On the other hand, if you have all the input data in memory already you can set the pointer input switch, and simply provide your parser with a pointer to the input stream.

A third, more interesting way, to configure your parser for input uses the event driven switch. In this case, your parser will be built "inside out". You call it whenever you have an input character. When it has done all it can with that character, it will simply return and wait for you to call it again with the next input character. Using event driven parsers, you can run several different parsers on the same data, or you can have several instances of the same parser accepting data from different sources in parallel. Note that it is extremely easy to chain event driven parsers, so that output from one becomes input to the next.


Thread Safe Parsers

YACC creates parsers which are not thread-safe. With AnaGram, beginning with version 2.01, you can easily make your parsers thread-safe if you wish to do so.

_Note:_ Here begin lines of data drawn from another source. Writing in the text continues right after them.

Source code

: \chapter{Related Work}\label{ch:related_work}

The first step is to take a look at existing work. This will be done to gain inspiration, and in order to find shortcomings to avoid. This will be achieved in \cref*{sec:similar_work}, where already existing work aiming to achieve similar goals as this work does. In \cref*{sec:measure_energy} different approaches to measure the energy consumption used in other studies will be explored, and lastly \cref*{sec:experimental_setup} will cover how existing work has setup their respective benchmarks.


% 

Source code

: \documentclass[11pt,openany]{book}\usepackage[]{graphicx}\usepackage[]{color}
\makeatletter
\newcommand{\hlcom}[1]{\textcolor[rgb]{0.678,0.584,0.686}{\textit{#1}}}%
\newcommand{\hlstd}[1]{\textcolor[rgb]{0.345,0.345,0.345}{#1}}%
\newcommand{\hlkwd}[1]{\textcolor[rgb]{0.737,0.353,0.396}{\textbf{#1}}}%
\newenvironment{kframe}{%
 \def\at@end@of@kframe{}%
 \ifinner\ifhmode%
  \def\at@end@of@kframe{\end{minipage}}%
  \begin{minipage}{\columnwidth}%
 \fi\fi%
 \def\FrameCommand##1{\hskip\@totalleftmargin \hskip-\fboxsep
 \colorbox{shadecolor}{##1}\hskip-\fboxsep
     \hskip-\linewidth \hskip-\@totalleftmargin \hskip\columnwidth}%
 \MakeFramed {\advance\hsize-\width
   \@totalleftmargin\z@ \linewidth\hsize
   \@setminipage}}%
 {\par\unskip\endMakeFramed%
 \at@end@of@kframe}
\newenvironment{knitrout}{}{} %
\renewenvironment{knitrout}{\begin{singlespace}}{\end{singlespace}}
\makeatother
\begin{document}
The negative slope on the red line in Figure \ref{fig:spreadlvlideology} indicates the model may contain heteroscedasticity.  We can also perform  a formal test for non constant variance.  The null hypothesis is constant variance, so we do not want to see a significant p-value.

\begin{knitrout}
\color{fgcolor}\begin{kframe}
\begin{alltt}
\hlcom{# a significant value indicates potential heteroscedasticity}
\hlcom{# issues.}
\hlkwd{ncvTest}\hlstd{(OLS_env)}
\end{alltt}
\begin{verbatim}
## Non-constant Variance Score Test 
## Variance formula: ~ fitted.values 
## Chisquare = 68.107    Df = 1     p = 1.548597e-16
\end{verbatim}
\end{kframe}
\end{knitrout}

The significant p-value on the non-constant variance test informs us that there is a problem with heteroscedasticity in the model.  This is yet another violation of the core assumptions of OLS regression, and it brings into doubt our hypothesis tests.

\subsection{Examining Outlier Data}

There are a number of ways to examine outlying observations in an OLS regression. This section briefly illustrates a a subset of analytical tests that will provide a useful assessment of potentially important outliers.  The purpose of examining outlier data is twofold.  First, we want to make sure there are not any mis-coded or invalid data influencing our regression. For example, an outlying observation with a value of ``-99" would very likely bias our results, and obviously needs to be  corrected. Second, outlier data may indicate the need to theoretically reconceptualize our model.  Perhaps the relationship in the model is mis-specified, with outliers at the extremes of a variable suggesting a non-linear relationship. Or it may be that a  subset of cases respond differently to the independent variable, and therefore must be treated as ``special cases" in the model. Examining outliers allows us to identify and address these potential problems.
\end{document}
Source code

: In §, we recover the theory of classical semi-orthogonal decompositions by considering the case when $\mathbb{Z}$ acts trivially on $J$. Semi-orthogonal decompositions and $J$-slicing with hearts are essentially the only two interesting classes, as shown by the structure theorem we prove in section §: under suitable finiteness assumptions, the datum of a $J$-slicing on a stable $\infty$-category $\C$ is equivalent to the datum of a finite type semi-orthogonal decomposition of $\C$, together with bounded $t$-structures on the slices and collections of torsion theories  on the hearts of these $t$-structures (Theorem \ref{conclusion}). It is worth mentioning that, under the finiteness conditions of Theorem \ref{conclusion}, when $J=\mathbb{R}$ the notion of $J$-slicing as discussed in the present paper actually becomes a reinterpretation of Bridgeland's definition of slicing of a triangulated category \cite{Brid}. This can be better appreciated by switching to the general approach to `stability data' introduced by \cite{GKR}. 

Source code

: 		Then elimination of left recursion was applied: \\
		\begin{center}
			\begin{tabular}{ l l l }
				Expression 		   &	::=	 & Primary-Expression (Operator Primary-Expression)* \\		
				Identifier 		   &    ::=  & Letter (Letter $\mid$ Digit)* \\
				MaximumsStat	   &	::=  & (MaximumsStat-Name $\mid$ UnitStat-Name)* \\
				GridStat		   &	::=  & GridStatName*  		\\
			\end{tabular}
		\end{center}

The reentrant parser switch makes the AnaGram parse engine reentrant by passing the parser control block as an argument to all parse engine function calls. The extend pcb statement allows you to add your own declarations to the parser control block, so that you can avoid references to global or static variables in your reduction procedures. Further info.


Error Handling

Every parser has to be ready to deal with erroneous input. AnaGram parsers come ready-made with default syntax error diagnostics. Of course, if you don't like the ones AnaGram provides, you can build your own. In either case, you can use AnaGram's optional line and column tracking so that you can point exactly to the location of the error.

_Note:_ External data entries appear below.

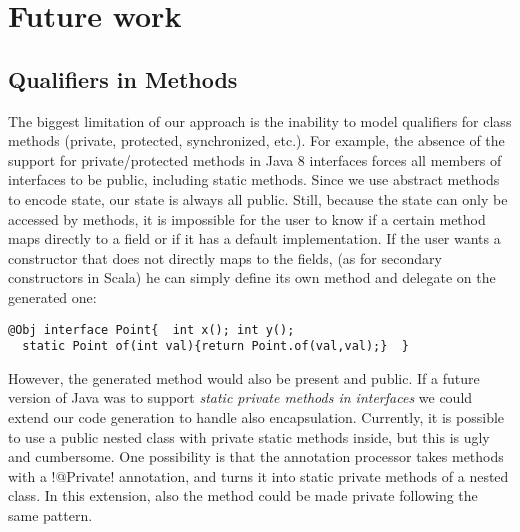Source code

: \section{Future work}\label{sec:futurework}

\subsection{Qualifiers in Methods} %
The biggest limitation of our approach is the inability to model qualifiers
for class methods (private, protected, synchronized, etc.). For example, the absence
of the support for private/protected methods in Java 8 interfaces forces all
members of interfaces to be public, including static methods. Since we use
abstract methods to encode state, our state is always all public. Still, because 
the state can only be accessed by methods, it 
is impossible for the user to know if a certain method maps directly to a field
or if it has a default implementation.  If the user wants a constructor that
does not directly maps to the fields, (as for secondary constructors in Scala)
he can simply define its own \Q@of@ method and delegate on the generated one:
\begin{lstlisting}
@Obj interface Point{  int x(); int y();
  static Point of(int val){return Point.of(val,val);}  }
\end{lstlisting}
However, the generated \Q@of@ method would also be present and public.  If a
future version of Java was to support \emph{static private methods in
  interfaces} we could extend our code generation to handle also encapsulation.
Currently, it is possible to use a public nested class with private static
methods inside, but this is ugly and cumbersome. One possibility is that the
annotation processor takes methods with a \Q!@Private! annotation, and turns it into
static private methods of a nested class. In this extension, also the \Q@of@
method could be made private following the same pattern.

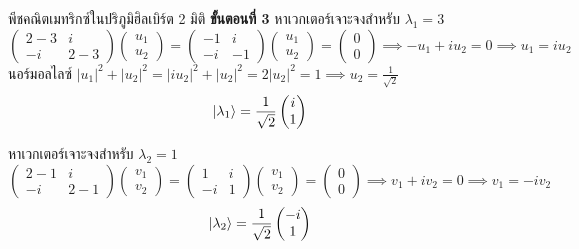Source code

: \begin{psctbox}{พีชคณิตเมทริกซ์ในปริภูมิฮิลเบิร์ต 2 มิติ}
\textbf{ขั้นตอนที่ 3} หาเวกเตอร์เจาะจงสำหรับ $\lambda_1 = 3$
\begin{equation*}
\begin{pmatrix} 2-3 & i \\ -i & 2-3 \end{pmatrix} \begin{pmatrix} u_1 \\ u_2 \end{pmatrix} = \begin{pmatrix} -1 & i \\ -i & -1 \end{pmatrix} \begin{pmatrix} u_1 \\ u_2 \end{pmatrix} = \begin{pmatrix} 0 \\ 0 \end{pmatrix} \implies -u_1 + i u_2 = 0 \implies u_1 = i u_2
\end{equation*}
นอร์มอลไลซ์ $|u_1|^2 + |u_2|^2 = |i u_2|^2 + |u_2|^2 = 2|u_2|^2 = 1 \implies u_2 = \frac{1}{\sqrt{2}}$
\begin{equation*}
\ket{\lambda_1} = \frac{1}{\sqrt{2}}\begin{pmatrix} i \\ 1 \end{pmatrix}
\end{equation*}

หาเวกเตอร์เจาะจงสำหรับ $\lambda_2 = 1$
\begin{equation*}
\begin{pmatrix} 2-1 & i \\ -i & 2-1 \end{pmatrix} \begin{pmatrix} v_1 \\ v_2 \end{pmatrix} = \begin{pmatrix} 1 & i \\ -i & 1 \end{pmatrix} \begin{pmatrix} v_1 \\ v_2 \end{pmatrix} = \begin{pmatrix} 0 \\ 0 \end{pmatrix} \implies v_1 + i v_2 = 0 \implies v_1 = -i v_2
\end{equation*}
\begin{equation*}
\ket{\lambda_2} = \frac{1}{\sqrt{2}}\begin{pmatrix} -i \\ 1 \end{pmatrix}
\end{equation*}


\end{psctbox}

After diagnosing an error, you may want your parser to continue. In addition to providing a special "error" token which works very much like the error token in YACC, AnaGram provides the option of "automatic resynchronization". Automatic resynchronization uses a heuristic based on your grammar to get your parser back in synch with its input. All you have to do to use it is to set the switch.


Token Input

For some problems you may not wish to use character input. You may have an existing lexical scanner, or some other program that produces input tokens. AnaGram provides numerous capabilities for setting up the interface between your scanner and your parser. In no case do you have to declare tokens in a specific order or rely on any such implicit interface. All interfaces are explicit.


Conflict Resolution

Like YACC, AnaGram allows you to use operator precedence declarations to resolve conflicts. Unlike YACC, however, AnaGram normally condenses its parse tables in such a way that writing a deliberately ambiguous expression grammar, resolved with precedence declarations, does not provide any particular advantage.

Conflicts may also be resolved with the sticky statement. All conflicts resolved by using operator precedence or sticky are recorded in the Resolved Conflicts window so you can inspect the results. The tools for inspecting conflicts may also be used for inspecting resolved conflicts.